▶ Records shown:

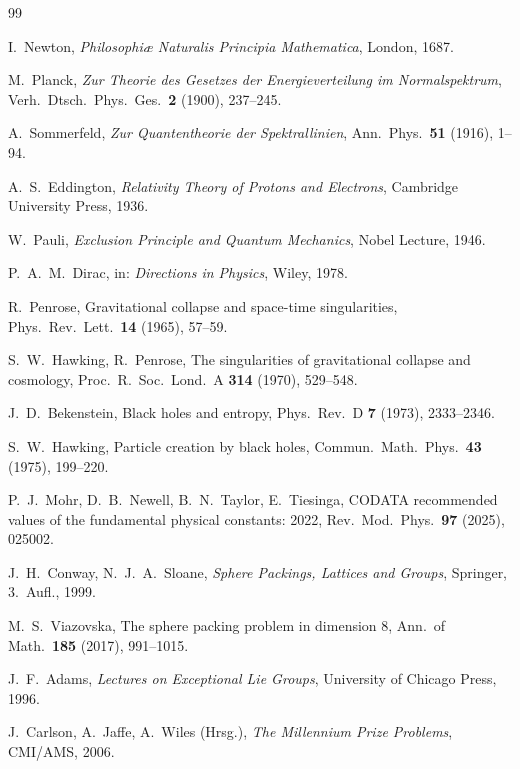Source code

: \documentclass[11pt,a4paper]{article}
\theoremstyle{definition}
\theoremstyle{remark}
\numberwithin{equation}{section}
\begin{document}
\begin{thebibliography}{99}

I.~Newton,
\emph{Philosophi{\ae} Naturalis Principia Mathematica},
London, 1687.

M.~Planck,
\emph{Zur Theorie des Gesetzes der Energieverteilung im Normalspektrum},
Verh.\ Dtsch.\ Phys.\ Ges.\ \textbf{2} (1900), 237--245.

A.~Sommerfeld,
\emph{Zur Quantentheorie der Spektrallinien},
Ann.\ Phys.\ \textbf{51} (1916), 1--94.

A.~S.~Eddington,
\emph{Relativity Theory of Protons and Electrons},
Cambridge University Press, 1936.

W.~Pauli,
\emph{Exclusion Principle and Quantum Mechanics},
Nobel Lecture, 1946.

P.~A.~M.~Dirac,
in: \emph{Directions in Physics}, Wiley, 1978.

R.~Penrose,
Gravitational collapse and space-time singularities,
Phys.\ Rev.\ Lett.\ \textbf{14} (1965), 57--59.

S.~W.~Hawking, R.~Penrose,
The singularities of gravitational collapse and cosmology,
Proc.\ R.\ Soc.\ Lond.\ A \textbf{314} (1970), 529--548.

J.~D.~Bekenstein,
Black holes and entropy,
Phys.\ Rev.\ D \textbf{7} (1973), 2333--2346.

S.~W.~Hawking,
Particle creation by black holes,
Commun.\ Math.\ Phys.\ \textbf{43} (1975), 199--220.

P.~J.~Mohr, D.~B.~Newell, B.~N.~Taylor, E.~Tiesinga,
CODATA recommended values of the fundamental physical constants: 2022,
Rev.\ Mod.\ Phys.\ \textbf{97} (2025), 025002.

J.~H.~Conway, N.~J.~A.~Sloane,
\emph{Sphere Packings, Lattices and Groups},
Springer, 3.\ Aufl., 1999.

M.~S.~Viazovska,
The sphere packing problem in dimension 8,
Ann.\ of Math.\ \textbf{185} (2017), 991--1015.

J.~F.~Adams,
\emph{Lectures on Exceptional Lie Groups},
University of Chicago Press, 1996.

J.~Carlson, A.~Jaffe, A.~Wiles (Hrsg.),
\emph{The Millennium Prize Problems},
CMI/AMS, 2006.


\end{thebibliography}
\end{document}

▶ Task objective: Apart from the pictures, the entries above are to be repeated in full and exactly.

▶ Solution to the exercise:
Source code

: \documentclass[11pt,a4paper]{article}
\theoremstyle{definition}
\theoremstyle{remark}
\numberwithin{equation}{section}
\begin{document}
\begin{thebibliography}{99}

I.~Newton,
\emph{Philosophi{\ae} Naturalis Principia Mathematica},
London, 1687.

M.~Planck,
\emph{Zur Theorie des Gesetzes der Energieverteilung im Normalspektrum},
Verh.\ Dtsch.\ Phys.\ Ges.\ \textbf{2} (1900), 237--245.

A.~Sommerfeld,
\emph{Zur Quantentheorie der Spektrallinien},
Ann.\ Phys.\ \textbf{51} (1916), 1--94.

A.~S.~Eddington,
\emph{Relativity Theory of Protons and Electrons},
Cambridge University Press, 1936.

W.~Pauli,
\emph{Exclusion Principle and Quantum Mechanics},
Nobel Lecture, 1946.

P.~A.~M.~Dirac,
in: \emph{Directions in Physics}, Wiley, 1978.

R.~Penrose,
Gravitational collapse and space-time singularities,
Phys.\ Rev.\ Lett.\ \textbf{14} (1965), 57--59.

S.~W.~Hawking, R.~Penrose,
The singularities of gravitational collapse and cosmology,
Proc.\ R.\ Soc.\ Lond.\ A \textbf{314} (1970), 529--548.

J.~D.~Bekenstein,
Black holes and entropy,
Phys.\ Rev.\ D \textbf{7} (1973), 2333--2346.

S.~W.~Hawking,
Particle creation by black holes,
Commun.\ Math.\ Phys.\ \textbf{43} (1975), 199--220.

P.~J.~Mohr, D.~B.~Newell, B.~N.~Taylor, E.~Tiesinga,
CODATA recommended values of the fundamental physical constants: 2022,
Rev.\ Mod.\ Phys.\ \textbf{97} (2025), 025002.

J.~H.~Conway, N.~J.~A.~Sloane,
\emph{Sphere Packings, Lattices and Groups},
Springer, 3.\ Aufl., 1999.

M.~S.~Viazovska,
The sphere packing problem in dimension 8,
Ann.\ of Math.\ \textbf{185} (2017), 991--1015.

J.~F.~Adams,
\emph{Lectures on Exceptional Lie Groups},
University of Chicago Press, 1996.

J.~Carlson, A.~Jaffe, A.~Wiles (Hrsg.),
\emph{The Millennium Prize Problems},
CMI/AMS, 2006.


\end{thebibliography}
\end{document}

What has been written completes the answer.